The first approach, bottom-up pose estimation, starts by detecting bodyparts in the image before figuring out how they belong together (i.e., which keypoints belong to the same animal).

Schema representing the bottom-up approach to pose estimation

Backbones with Part-Affinity Fields#

As in DeepLabCut 2.X, the base multi-animal model is composed of a backbone (encoder) and a head predicting keypoints and part-affinity fields (PAFs). These PAFs are used to assemble keypoints for individuals.

Passing a backbone as a net type (e.g., resnet_50, hrnet_w32) for a multi-animal project will create a model consisting of a backbone and a heatmap + PAF head.

Top-down estimation#

The second approach, top-down pose estimation, uses a two-step approach. A first model (an object detector) is used to localize every animal present in the image through its bounding box. Then, the pose for each animal is determined by predicting bodyparts in each bounding box. The pose estimation

Schema representing the top-down approach to pose estimation

The top-down approach tends to be more accurate in less crowded scenes, as the pose model only needs to process the pixels related to a single animal. However, in more crowded scenes, the pose estimation task becomes ambiguous. Multiple overlapping individuals will have very similar bounding boxes, and the pose model has no way of knowing which animal it is supposed to predict keypoints for.

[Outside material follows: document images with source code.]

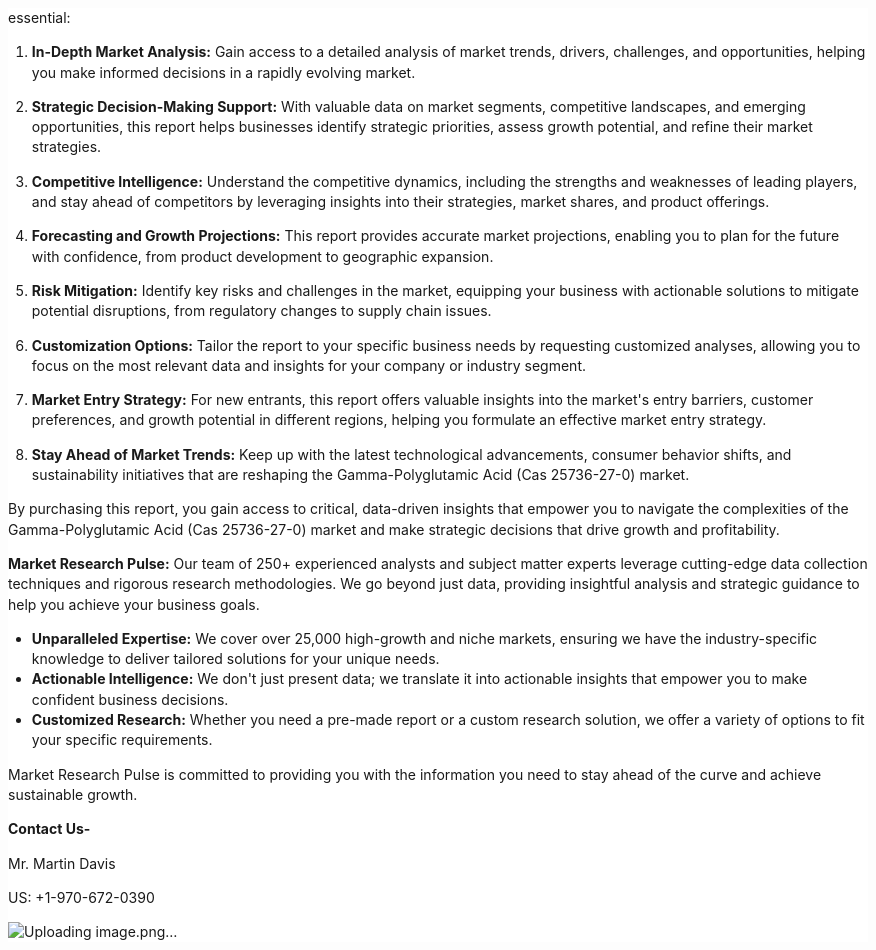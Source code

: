 essential:</p><ol><li><p><strong>In-Depth Market Analysis:</strong> Gain access to a detailed analysis of market trends, drivers, challenges, and opportunities, helping you make informed decisions in a rapidly evolving market.</p></li><li><p><strong>Strategic Decision-Making Support:</strong> With valuable data on market segments, competitive landscapes, and emerging opportunities, this report helps businesses identify strategic priorities, assess growth potential, and refine their market strategies.</p></li><li><p><strong>Competitive Intelligence:</strong> Understand the competitive dynamics, including the strengths and weaknesses of leading players, and stay ahead of competitors by leveraging insights into their strategies, market shares, and product offerings.</p></li><li><p><strong>Forecasting and Growth Projections:</strong> This report provides accurate market projections, enabling you to plan for the future with confidence, from product development to geographic expansion.</p></li><li><p><strong>Risk Mitigation:</strong> Identify key risks and challenges in the market, equipping your business with actionable solutions to mitigate potential disruptions, from regulatory changes to supply chain issues.</p></li><li><p><strong>Customization Options:</strong> Tailor the report to your specific business needs by requesting customized analyses, allowing you to focus on the most relevant data and insights for your company or industry segment.</p></li><li><p><strong>Market Entry Strategy:</strong> For new entrants, this report offers valuable insights into the market's entry barriers, customer preferences, and growth potential in different regions, helping you formulate an effective market entry strategy.</p></li><li><p><strong>Stay Ahead of Market Trends:</strong> Keep up with the latest technological advancements, consumer behavior shifts, and sustainability initiatives that are reshaping the Gamma-Polyglutamic Acid (Cas 25736-27-0) market.</p></li></ol><p>By purchasing this report, you gain access to critical, data-driven insights that empower you to navigate the complexities of the Gamma-Polyglutamic Acid (Cas 25736-27-0) market and make strategic decisions that drive growth and profitability.</p><p><strong>Market Research Pulse:</strong>&nbsp;Our team of 250+ experienced analysts and subject matter experts leverage cutting-edge data collection techniques and rigorous research methodologies. We go beyond just data, providing insightful analysis and strategic guidance to help you achieve your business goals.</p><ul><li><strong>Unparalleled Expertise:</strong>&nbsp;We cover over 25,000 high-growth and niche markets, ensuring we have the industry-specific knowledge to deliver tailored solutions for your unique needs.</li><li><strong>Actionable Intelligence:</strong>&nbsp;We don't just present data; we translate it into actionable insights that empower you to make confident business decisions.</li><li><strong>Customized Research:</strong>&nbsp;Whether you need a pre-made report or a custom research solution, we offer a variety of options to fit your specific requirements.</li></ul><p>Market Research Pulse is committed to providing you with the information you need to stay ahead of the curve and achieve sustainable growth.</p><p><strong>Contact Us-</strong></p><p>Mr. Martin Davis</p><p>US: +1-970-672-0390</p>
![Uploading image.png…]()
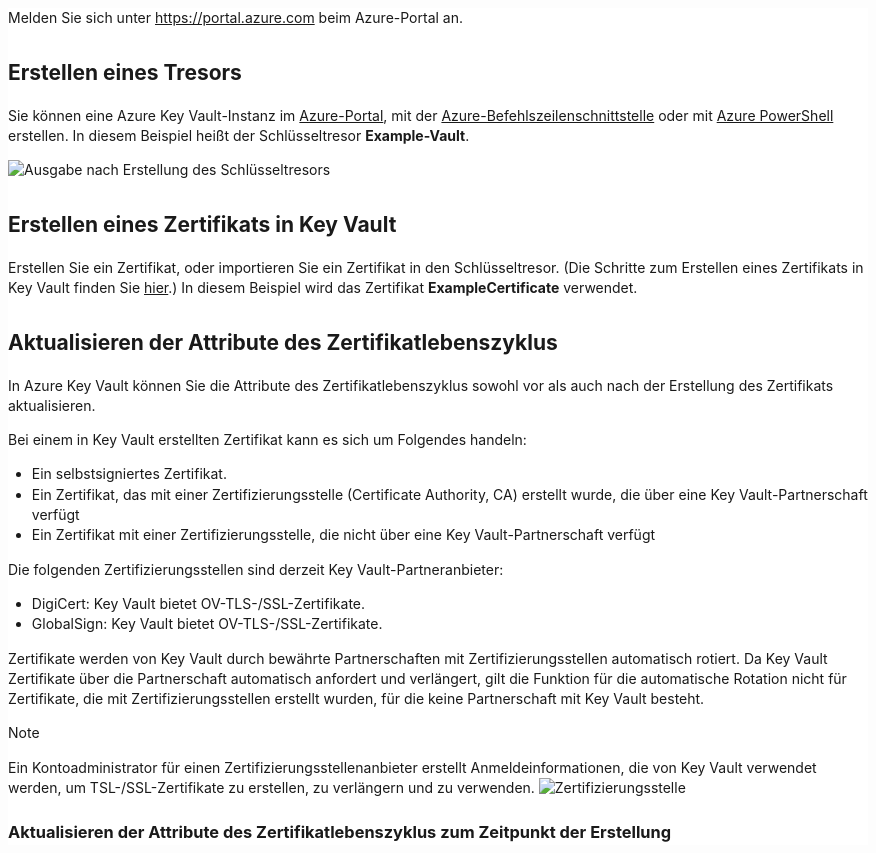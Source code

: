 Melden Sie sich unter https://portal.azure.com beim Azure-Portal an.

## <a name="create-a-vault"></a>Erstellen eines Tresors

Sie können eine Azure Key Vault-Instanz im [Azure-Portal](../general/quick-create-portal.md), mit der [Azure-Befehlszeilenschnittstelle](../general/quick-create-cli.md) oder mit [Azure PowerShell](../general/quick-create-powershell.md) erstellen. In diesem Beispiel heißt der Schlüsseltresor **Example-Vault**.

![Ausgabe nach Erstellung des Schlüsseltresors](../media/certificates/tutorial-import-cert/vault-properties.png)

## <a name="create-a-certificate-in-key-vault"></a>Erstellen eines Zertifikats in Key Vault

Erstellen Sie ein Zertifikat, oder importieren Sie ein Zertifikat in den Schlüsseltresor. (Die Schritte zum Erstellen eines Zertifikats in Key Vault finden Sie [hier](../secrets/quick-create-portal.md).) In diesem Beispiel wird das Zertifikat **ExampleCertificate** verwendet.

## <a name="update-certificate-lifecycle-attributes"></a>Aktualisieren der Attribute des Zertifikatlebenszyklus

In Azure Key Vault können Sie die Attribute des Zertifikatlebenszyklus sowohl vor als auch nach der Erstellung des Zertifikats aktualisieren.

Bei einem in Key Vault erstellten Zertifikat kann es sich um Folgendes handeln:

- Ein selbstsigniertes Zertifikat.
- Ein Zertifikat, das mit einer Zertifizierungsstelle (Certificate Authority, CA) erstellt wurde, die über eine Key Vault-Partnerschaft verfügt
- Ein Zertifikat mit einer Zertifizierungsstelle, die nicht über eine Key Vault-Partnerschaft verfügt

Die folgenden Zertifizierungsstellen sind derzeit Key Vault-Partneranbieter:

- DigiCert: Key Vault bietet OV-TLS-/SSL-Zertifikate.
- GlobalSign: Key Vault bietet OV-TLS-/SSL-Zertifikate.

Zertifikate werden von Key Vault durch bewährte Partnerschaften mit Zertifizierungsstellen automatisch rotiert. Da Key Vault Zertifikate über die Partnerschaft automatisch anfordert und verlängert, gilt die Funktion für die automatische Rotation nicht für Zertifikate, die mit Zertifizierungsstellen erstellt wurden, für die keine Partnerschaft mit Key Vault besteht.

> [!NOTE]
> Ein Kontoadministrator für einen Zertifizierungsstellenanbieter erstellt Anmeldeinformationen, die von Key Vault verwendet werden, um TSL-/SSL-Zertifikate zu erstellen, zu verlängern und zu verwenden.
![Zertifizierungsstelle](../media/certificates/tutorial-rotate-cert/cert-authority-create.png)
>

### <a name="update-certificate-lifecycle-attributes-at-the-time-of-creation"></a>Aktualisieren der Attribute des Zertifikatlebenszyklus zum Zeitpunkt der Erstellung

The bottom-up approach does not have this ambiguïty, and also has the advantage of only needing to run a pose estimation model, instead of needing to run an object detector first. However, grouping keypoints is a difficult problem.

Hence any single-animal model can be transformed into a top-down, multi-animal model. To do so, simply prefix top_down to your single-animal model name. Currently, the following detectors are available: ssdlite, fasterrcnn_mobilenet_v3_large_fpn, fasterrcnn_resnet50_fpn_v2.

Hybrid, Bottom-up (BU) plus a ``conditioned” Top-down (CTD)#

A new approach to pose estimation, named bottom-up conditioned top-down (or BUCTD), was introduced in Zhou, Stoffl, Mathis, Mathis. “Rethinking Pose Estimation in Crowds: Overcoming the Detection Information Bottleneck and Ambiguity.” Proceedings of the IEEE/CVF International Conference on Computer Vision (ICCV). 2023 . It’s a hybrid two-stage approach leveraging the strengths of the bottom-up and top-down approaches to overcome the ambiguïty introduced through bounding boxes. Instead of using an object detection model to localize individuals, it uses a bottom-up pose estimation model. The predictions made by the bottom-up model are given as proposals (or conditions) to the pose estimation model. This is illustrated in the figure below. In modern language, one could state that CTD models are “pose-promptable”.

BUCTD Zhou, Mu, et al. “Rethinking pose estimation in crowds: overcoming the detection information bottleneck and ambiguity.” Proceedings of the IEEE/CVF International Conference on Computer Vision. 2023.